EXERCISE DESCRIPTION: Print the entries underneath word for word, omitting whatever pictures they contain.
Segment Open
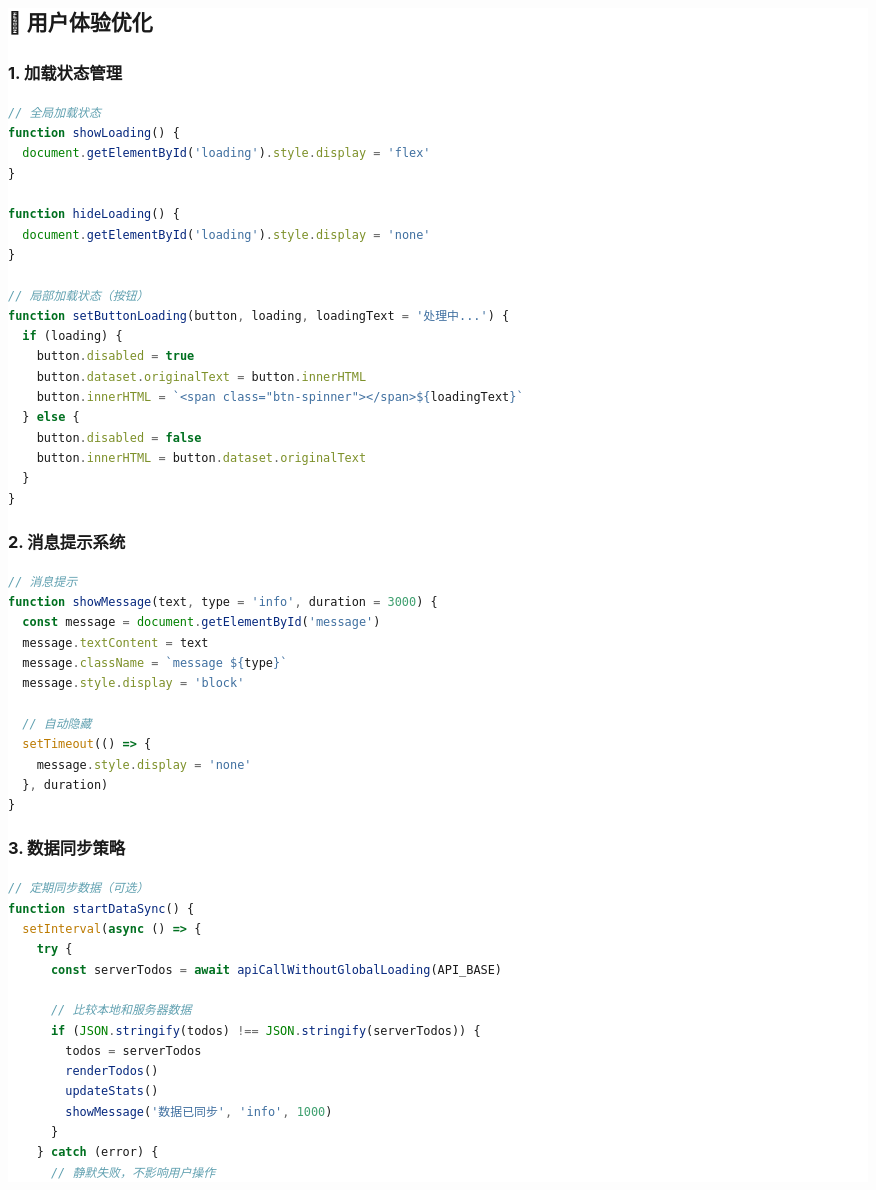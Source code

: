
 ```javascript
```

## 🎨 用户体验优化

### 1. 加载状态管理

```javascript
// 全局加载状态
function showLoading() {
  document.getElementById('loading').style.display = 'flex'
}

function hideLoading() {
  document.getElementById('loading').style.display = 'none'
}

// 局部加载状态（按钮）
function setButtonLoading(button, loading, loadingText = '处理中...') {
  if (loading) {
    button.disabled = true
    button.dataset.originalText = button.innerHTML
    button.innerHTML = `<span class="btn-spinner"></span>${loadingText}`
  } else {
    button.disabled = false
    button.innerHTML = button.dataset.originalText
  }
}
```

### 2. 消息提示系统

```javascript
// 消息提示
function showMessage(text, type = 'info', duration = 3000) {
  const message = document.getElementById('message')
  message.textContent = text
  message.className = `message ${type}`
  message.style.display = 'block'
  
  // 自动隐藏
  setTimeout(() => {
    message.style.display = 'none'
  }, duration)
}
```

### 3. 数据同步策略

```javascript
// 定期同步数据（可选）
function startDataSync() {
  setInterval(async () => {
    try {
      const serverTodos = await apiCallWithoutGlobalLoading(API_BASE)
      
      // 比较本地和服务器数据
      if (JSON.stringify(todos) !== JSON.stringify(serverTodos)) {
        todos = serverTodos
        renderTodos()
        updateStats()
        showMessage('数据已同步', 'info', 1000)
      }
    } catch (error) {
      // 静默失败，不影响用户操作
```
Segment Closed
TASK OUTPUT:
Source code

:
 ```javascript
```

## 🎨 用户体验优化

### 1. 加载状态管理

```javascript
// 全局加载状态
function showLoading() {
  document.getElementById('loading').style.display = 'flex'
}

function hideLoading() {
  document.getElementById('loading').style.display = 'none'
}

// 局部加载状态（按钮）
function setButtonLoading(button, loading, loadingText = '处理中...') {
  if (loading) {
    button.disabled = true
    button.dataset.originalText = button.innerHTML
    button.innerHTML = `<span class="btn-spinner"></span>${loadingText}`
  } else {
    button.disabled = false
    button.innerHTML = button.dataset.originalText
  }
}
```

### 2. 消息提示系统

```javascript
// 消息提示
function showMessage(text, type = 'info', duration = 3000) {
  const message = document.getElementById('message')
  message.textContent = text
  message.className = `message ${type}`
  message.style.display = 'block'
  
  // 自动隐藏
  setTimeout(() => {
    message.style.display = 'none'
  }, duration)
}
```

### 3. 数据同步策略

```javascript
// 定期同步数据（可选）
function startDataSync() {
  setInterval(async () => {
    try {
      const serverTodos = await apiCallWithoutGlobalLoading(API_BASE)
      
      // 比较本地和服务器数据
      if (JSON.stringify(todos) !== JSON.stringify(serverTodos)) {
        todos = serverTodos
        renderTodos()
        updateStats()
        showMessage('数据已同步', 'info', 1000)
      }
    } catch (error) {
      // 静默失败，不影响用户操作
```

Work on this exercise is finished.